Problem requirements - Everything from the line with "macros and user" through the end of the entries must be transcribed exactly; no other lines belong in the answer.
START Extracted information
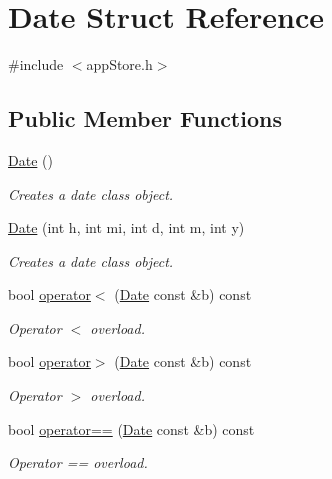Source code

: \hypertarget{struct_date}{\section{Date Struct Reference}
\label{struct_date}
}


{\ttfamily \#include $<$app\-Store.\-h$>$}

\subsection*{Public Member Functions}
\begin{DoxyCompactItemize}
\item 
\hyperlink{struct_date_a4e59ed4ba66eec61c27460c5d09fa1bd}{Date} ()
\begin{DoxyCompactList}\small\item\em Creates a date class object. \end{DoxyCompactList}\item 
\hyperlink{struct_date_a6035b37cfccaf63b33f6c0e95b0099ea}{Date} (int h, int mi, int d, int m, int y)
\begin{DoxyCompactList}\small\item\em Creates a date class object. \end{DoxyCompactList}\item 
bool \hyperlink{struct_date_a6ec06696ab11aba7f7b0c3586a13a212}{operator$<$} (\hyperlink{struct_date}{Date} const \&b) const 
\begin{DoxyCompactList}\small\item\em Operator $<$ overload. \end{DoxyCompactList}\item 
bool \hyperlink{struct_date_ad3f9054d9708aa97b237ddf88495d70f}{operator$>$} (\hyperlink{struct_date}{Date} const \&b) const 
\begin{DoxyCompactList}\small\item\em Operator $>$ overload. \end{DoxyCompactList}\item 
bool \hyperlink{struct_date_af7d714167e08de849d2d04b2246cfcfa}{operator==} (\hyperlink{struct_date}{Date} const \&b) const 
\begin{DoxyCompactList}\small\item\em Operator == overload. \end{DoxyCompactList}\end{DoxyCompactItemize}
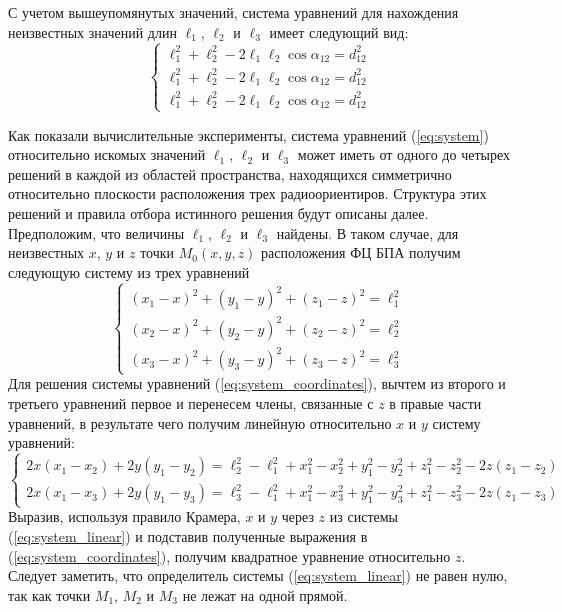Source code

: \documentclass[../main.tex]{subfiles}
\begin{document}
С учетом вышеупомянутых значений, система уравнений для нахождения неизвестных значений длин $\ell_1$, $\ell_2$
и $\ell_3$ имеет следующий вид:
\begin{equation} \label{eq:system}
    \begin{cases}
    \ell_1^2 + \ell_2^2 - 2 \ell_1 \ell_2 \cos\alpha_{12} = d_{12}^2 \\
    \ell_1^2 + \ell_2^2 - 2 \ell_1 \ell_2 \cos\alpha_{12} = d_{12}^2 \\
    \ell_1^2 + \ell_2^2 - 2 \ell_1 \ell_2 \cos\alpha_{12} = d_{12}^2
    \end{cases}
\end{equation}

Как показали вычислительные эксперименты, система уравнений (\ref{eq:system}) относительно искомых значений $\ell_1$, $\ell_2$ и $\ell_3$ может иметь от одного до четырех решений в каждой из областей пространства, находящихся симметрично относительно плоскости расположения трех радиоориентиров. Структура этих решений и правила отбора истинного решения будут описаны далее. Предположим, что величины $\ell_1$, $\ell_2$ и $\ell_3$ найдены. В таком случае, для неизвестных $x$, $y$ и $z$ точки $M_0\left(x, y, z\right)$ расположения ФЦ БПА получим следующую систему из трех уравнений
\begin{equation}\label{eq:system_coordinates}
    \begin{cases}
        \left(x_1 - x\right)^2 + \left(y_1 - y\right)^2 + \left(z_1 - z\right)^2 = \ell_1^2 \\
        \left(x_2 - x\right)^2 + \left(y_2 - y\right)^2 + \left(z_2 - z\right)^2 = \ell_2^2 \\
        \left(x_3 - x\right)^2 + \left(y_3 - y\right)^2 + \left(z_3 - z\right)^2 = \ell_3^2
    \end{cases}
\end{equation}
Для решения системы уравнений (\ref{eq:system_coordinates}), вычтем из второго и третьего уравнений первое и перенесем члены, связанные с $z$ в правые части уравнений, в результате чего получим линейную относительно $x$ и $y$ систему уравнений:
\begin{equation}\label{eq:system_linear}
    \begin{cases}
        2x \left(x_1 - x_2\right) + 2 y \left(y_1 - y_2\right) =\ell_2^2 - \ell_1^2 + x_1^2 - x_2^2 + y_1^2 - y_2^2 + z_1^2 - z_2^2 - 2z\left(z_1 - z_2\right) \\
        2x \left(x_1 - x_3\right) + 2 y \left(y_1 - y_3\right) =\ell_3^2 - \ell_1^2 + x_1^2 - x_3^2 + y_1^2 - y_3^2 + z_1^2 - z_3^2 - 2z\left(z_1 - z_3\right)
    \end{cases}
\end{equation}
Выразив, используя правило Крамера, $x$ и $y$ через $z$ из системы (\ref{eq:system_linear}) и подставив полученные выражения в (\ref{eq:system_coordinates}), получим квадратное уравнение относительно $z$. Следует заметить, что определитель системы (\ref{eq:system_linear}) не равен нулю, так как точки $M_1$, $M_2$ и $M_3$ не лежат на одной прямой.
\end{document}
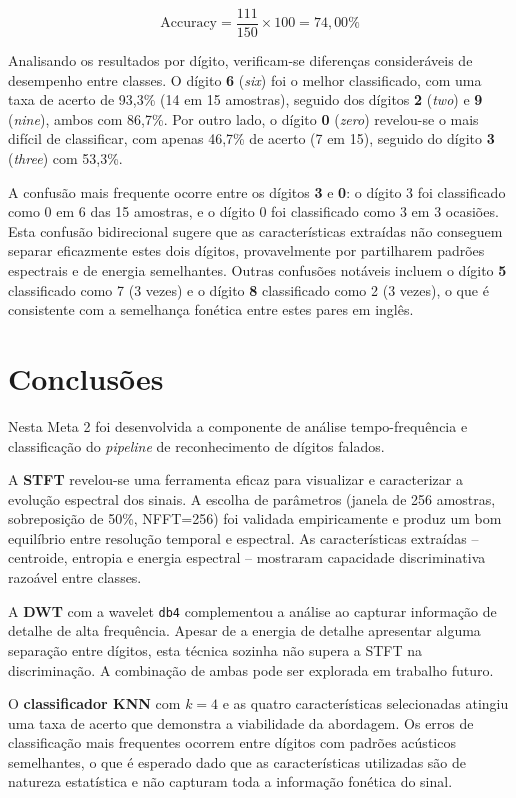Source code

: \documentclass[12pt]{article}
\begin{document}
\[
\text{Accuracy} = \frac{111}{150} \times 100 = 74{,}00\%
\]

Analisando os resultados por dígito, verificam-se diferenças consideráveis de desempenho entre
classes. O dígito \textbf{6} (\textit{six}) foi o melhor classificado, com uma taxa de acerto de
93,3\% (14 em 15 amostras), seguido dos dígitos \textbf{2} (\textit{two}) e \textbf{9}
(\textit{nine}), ambos com 86,7\%. Por outro lado, o dígito \textbf{0} (\textit{zero}) revelou-se
o mais difícil de classificar, com apenas 46,7\% de acerto (7 em 15), seguido do dígito \textbf{3}
(\textit{three}) com 53,3\%.

A confusão mais frequente ocorre entre os dígitos \textbf{3} e \textbf{0}: o dígito 3 foi
classificado como 0 em 6 das 15 amostras, e o dígito 0 foi classificado como 3 em 3 ocasiões.
Esta confusão bidirecional sugere que as características extraídas não conseguem separar
eficazmente estes dois dígitos, provavelmente por partilharem padrões espectrais e de energia
semelhantes. Outras confusões notáveis incluem o dígito \textbf{5} classificado como 7 (3 vezes)
e o dígito \textbf{8} classificado como 2 (3 vezes), o que é consistente com a semelhança
fonética entre estes pares em inglês.

\section{Conclusões}

Nesta Meta 2 foi desenvolvida a componente de análise tempo-frequência e classificação do
\textit{pipeline} de reconhecimento de dígitos falados.

A \textbf{STFT} revelou-se uma ferramenta eficaz para visualizar e caracterizar a evolução
espectral dos sinais. A escolha de parâmetros (janela de 256 amostras, sobreposição de 50\%,
NFFT=256) foi validada empiricamente e produz um bom equilíbrio entre resolução temporal e
espectral. As características extraídas -- centroide, entropia e energia espectral -- mostraram
capacidade discriminativa razoável entre classes.

A \textbf{DWT} com a wavelet \texttt{db4} complementou a análise ao capturar informação de
detalhe de alta frequência. Apesar de a energia de detalhe apresentar alguma separação entre
dígitos, esta técnica sozinha não supera a STFT na discriminação. A combinação de ambas pode
ser explorada em trabalho futuro.

O \textbf{classificador KNN} com $k=4$ e as quatro características selecionadas atingiu uma taxa
de acerto que demonstra a viabilidade da abordagem. Os erros de classificação mais frequentes
ocorrem entre dígitos com padrões acústicos semelhantes, o que é esperado dado que as
características utilizadas são de natureza estatística e não capturam toda a informação fonética
do sinal.
\end{document}
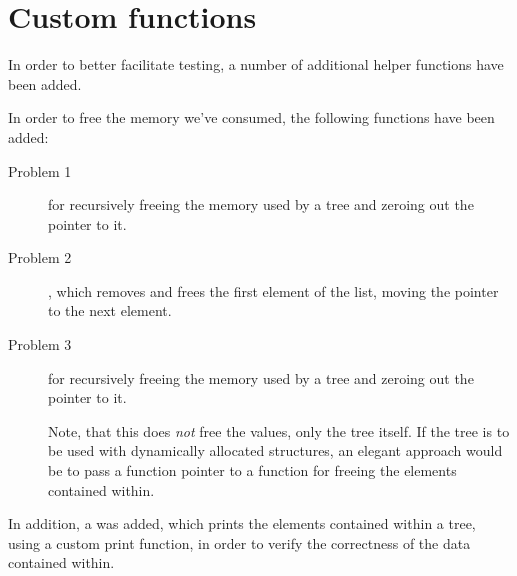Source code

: \section{Custom functions}

In order to better facilitate testing, a number of additional helper functions
have been added.

In order to free the memory we've consumed, the following functions have been
added:
\begin{description}
    \item[Problem 1] {
         for recursively freeing the memory used by a tree
        and zeroing out the pointer to it.
    }
    \item[Problem 2] {
        , which removes and frees the first element of
        the list, moving the pointer to the next element.
    }
    \item[Problem 3] {
         for recursively freeing the memory used by a tree
        and zeroing out the pointer to it.

        Note, that this does \emph{not} free the values, only the tree itself.
        If the tree is to be used with dynamically allocated structures, an
        elegant approach would be to pass a function pointer to a function
        for freeing the elements contained within.
    }
\end{description}

In addition, a  was added, which prints the elements
contained within a tree, using a custom print function, in order to verify
the correctness of the data contained within.
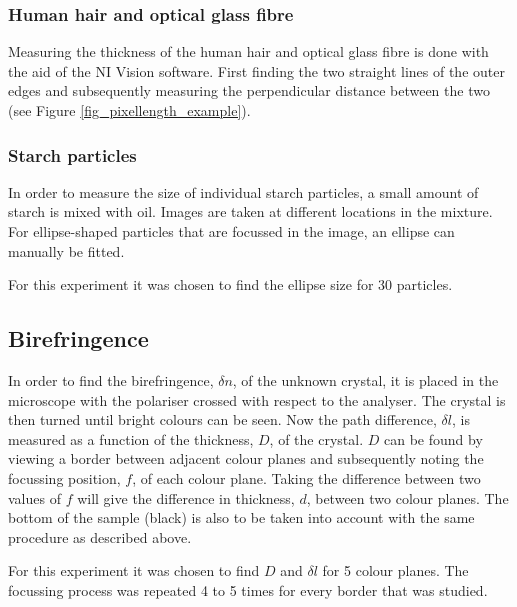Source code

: \subsubsection{Human hair and optical glass fibre}

Measuring the thickness of the human hair and optical glass fibre is done with the aid of the NI Vision software. First finding the two straight lines of the outer edges and subsequently measuring the perpendicular distance between the two (see Figure \ref{fig_pixellength_example}). 

\subsubsection{Starch particles}

In order to measure the size of individual starch particles, a small amount of starch is mixed with oil. Images are taken at different locations in the mixture. For ellipse-shaped particles that are focussed in the image, an ellipse can manually be fitted.

For this experiment it was chosen to find the ellipse size for 30 particles.


\subsection{Birefringence}

In order to find the birefringence, $\delta n$, of the unknown crystal, it is placed in the microscope with the polariser crossed with respect to the analyser. The crystal is then turned until bright colours can be seen. Now the path difference, $\delta l$, is measured as a function of the thickness, $D$, of the crystal. $D$ can be found by viewing a border between adjacent colour planes and subsequently noting the focussing position, $f$, of each colour plane. Taking the difference between two values of $f$ will give the difference in thickness, $d$, between two colour planes. The bottom of the sample (black) is also to be taken into account with the same procedure as described above. 

For this experiment it was chosen to find $D$ and $\delta l$ for 5 colour planes. The focussing process was repeated 4 to 5 times for every border that was studied.









\begin{comment}
The Experimentele opstelling or Experimentele  methode (Experimental  set  up  or  Experimental method) chapter describes the experimental setup and the experimental methods used in sufficient detail such that a reader can judge the soundness and, in principle, may verify the conclusions of your research. Also,  this  chapter  should  be  informative  for  a  reader  who  wants  to  perform  similar  research.  Preferably  use clear sketches of the setup, rather than photographs. In this chapter you also describe the accuracywith which direct observables have been measured, and the accuracy of the important deduced quantities. Detailed accuracy calculations should be put in an Appendix
\end{comment}
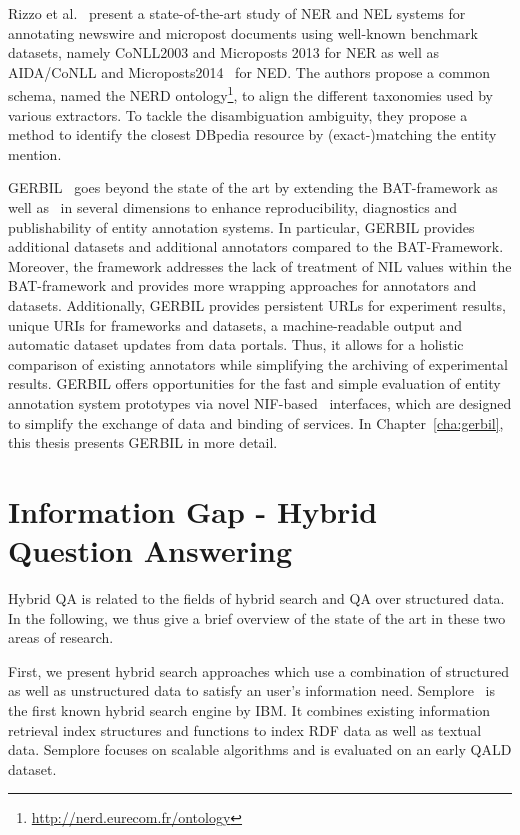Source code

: Rizzo et al.~\cite{rizzo2014}  present a state-of-the-art study of NER and NEL systems for annotating newswire and micropost documents using well-known benchmark datasets, namely CoNLL2003 and Microposts 2013 for NER as well as AIDA/CoNLL and Microposts2014~\cite{Cano2014} for NED. 
The authors propose a common schema, named the NERD ontology\footnote{\url{http://nerd.eurecom.fr/ontology}}, to align the different taxonomies used by various extractors. To tackle the disambiguation ambiguity, they propose a method to identify the closest DBpedia resource by (exact-)matching the entity mention.

GERBIL~\cite{gerbil} goes beyond the state of the art by extending the BAT-framework as well as~\cite{rizzo2014} in several dimensions to enhance reproducibility, diagnostics and publishability of entity annotation systems. 
In particular, GERBIL provides \numberOfadditionalDatasets additional datasets and \numberOfadditionalAnnotators additional annotators compared to the BAT-Framework. 
Moreover, the framework addresses the lack of treatment of NIL values within the BAT-framework and provides more wrapping approaches for annotators and datasets. 
Additionally, GERBIL provides persistent URLs for experiment results, unique URIs for frameworks and datasets, a machine-readable output and automatic dataset updates from data portals. 
Thus, it allows for a holistic comparison of existing annotators while simplifying the archiving of experimental results. 
GERBIL offers opportunities for the fast and simple evaluation of entity annotation system prototypes via novel NIF-based~\cite{NIF} interfaces, which are designed to simplify the exchange of data and binding of services.
In Chapter~\ref{cha:gerbil}, this thesis presents GERBIL in more detail.

\section{Information Gap - Hybrid Question Answering}

Hybrid \ac{QA} is related to the fields of hybrid search and \ac{QA} over structured data. 
In the following, we thus give a brief overview of the state of the art in these two areas of research.

First, we present hybrid search approaches which use a combination of structured as well as unstructured data to satisfy an user's information need. 
Semplore~\cite{Zhang:2007a} is the first known hybrid search engine by IBM.
It combines existing information retrieval index structures and functions to index \ac{RDF} data as well as textual data. 
Semplore focuses on scalable algorithms and is evaluated on an early QALD dataset.

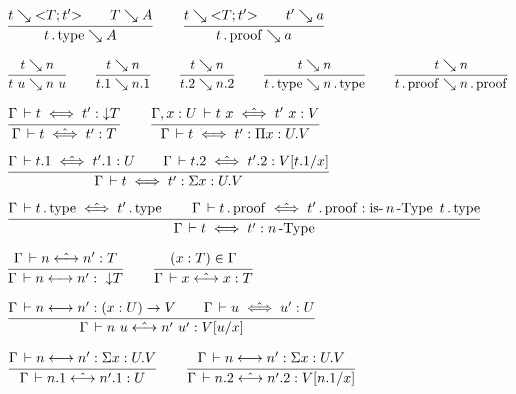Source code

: \documentclass[a4paper,english]{lipics-utf8x}
\begin{document}
  \begin{center}
  \(
    \ru{t \rew {<}T;t'{>} \qquad
        T \rew A
      }{t \gettype \rew A}
    \qquad
    \ru{t \rew {<}T;t'{>} \qquad
        t' \rew a
      }{t \getproof \rew a}
  \)
  \end{center}

  \begin{center}
  \(
    \ru{t \rew n
      }{t~u \rew n~u}
    \qquad
    \ru{t \rew n
      }{t.1 \rew n.1}
    \qquad
    \ru{t \rew n
      }{t.2 \rew n.2}
    \qquad
    \ru{t \rew n
      }{t \gettype \rew n \gettype}
    \qquad
    \ru{t \rew n
      }{t \getproof \rew n \getproof}
  \)
  \end{center}


  \begin{center}
  \(
    \ru{\Gamma \der t \iff t' : \red T
      }{\Gamma \der t \hiff t' : T}
    \qquad
    \ru{\Gamma, x:U \der t~x \hiff t'~x : V
      }{\Gamma \der t \iff t' : \Pi x:U.V}
  \)
  \end{center}

  \begin{center}
  \(
    \ru{\Gamma \der t.1 \hiff t'.1 : U \qquad
        \Gamma \der t.2 \hiff t'.2 : V[t.1/x]
      }{\Gamma \der t \iff t' : \Sigma x:U.V}
  \)
  \end{center}

  \begin{center}
  \(
    \ru{\Gamma \der t \gettype \hiff t' \gettype \qquad
        \Gamma \der t \getproof \hiff t' \getproof : \isnType{n}{t \gettype}
      }{\Gamma \der t \iff t' : \nType{n}}
  \)
  \end{center}


  \begin{center}
  \(
    \ru{\Gamma \der n \hsteq n' : T
      }{\Gamma \der n \steq n' :\ \red T}
    \qquad
    \ru{(x:T) \in \Gamma
      }{\Gamma \der x \hsteq x : T}
  \)
  \end{center}

  \begin{center}
  \(
    \ru{\Gamma \der n \steq n' : (x:U) \to V \qquad
        \Gamma \der u \hiff u' : U
      }{\Gamma \der n~u \hsteq n'~u' : V[u/x]}
  \)
  \end{center}

  \begin{center}
  \(
    \ru{\Gamma \der n \steq n' : \Sigma x:U.V
      }{\Gamma \der n.1 \hsteq n'.1 : U}
    \qquad
    \ru{\Gamma \der n \steq n' : \Sigma x:U.V
      }{\Gamma \der n.2 \hsteq n'.2 : V[n.1/x]}
  \)
  \end{center}
\end{document}
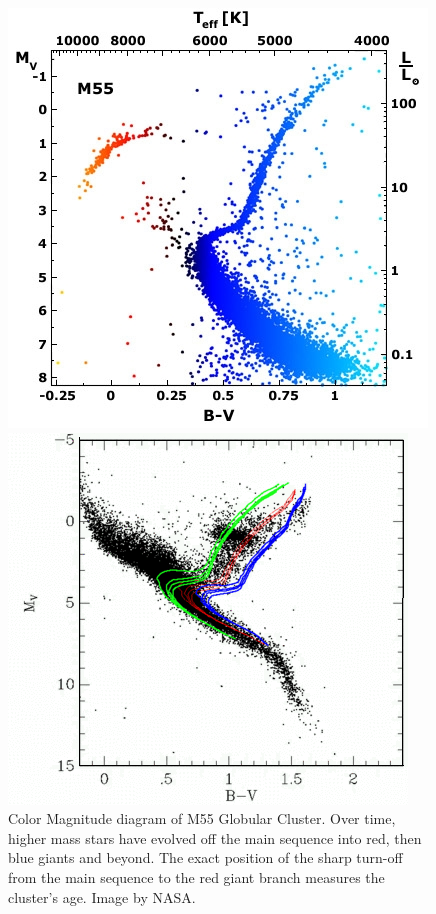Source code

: \begin{figure}[H]
  \centering
  \begin{minipage}[b]{0.44\textwidth}
    \includegraphics[width=\textwidth]{images/m55_diagram.jpg}
    \caption[Color Magnitude diagram of M55]{Color Magnitude diagram of M55 Globular Cluster. Over time, higher mass stars have evolved off the main sequence into red, then blue giants and beyond. The exact position of the sharp turn-off from the main sequence to the red giant branch measures the cluster's age. Image by NASA.}
  \end{minipage}
  \hfill
  \begin{minipage}[b]{0.55\textwidth}
    \includegraphics[width=\textwidth]{images/color-magnitude.png}

\end{minipage}
\end{figure}
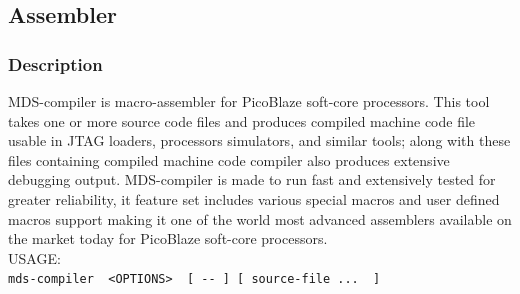     \subsection{Assembler}
        \subsubsection{Description}
        MDS-compiler is macro-assembler for PicoBlaze soft-core processors. This tool takes one or more source code files and produces compiled machine code file usable in JTAG loaders, processors
        simulators, and similar tools; along with these files containing compiled machine code compiler also produces extensive debugging
        output. MDS-compiler is made to run fast and extensively tested for greater reliability, it feature set includes various special
        macros and user defined macros support making it one of the world most advanced assemblers available on the market today for PicoBlaze
        soft-core processors.\\

        USAGE:
        {
            ~\\
            \usecodefont
            \verb'mds-compiler  <OPTIONS>  [ -- ] [ source-file ...  ]'\\
        }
END Extracted information
Exercise response -
        macros and user defined macros support making it one of the world most advanced assemblers available on the market today for PicoBlaze
        soft-core processors.\\

        USAGE:
        {
            ~\\
            \usecodefont
            \verb'mds-compiler  <OPTIONS>  [ -- ] [ source-file ...  ]'\\
        }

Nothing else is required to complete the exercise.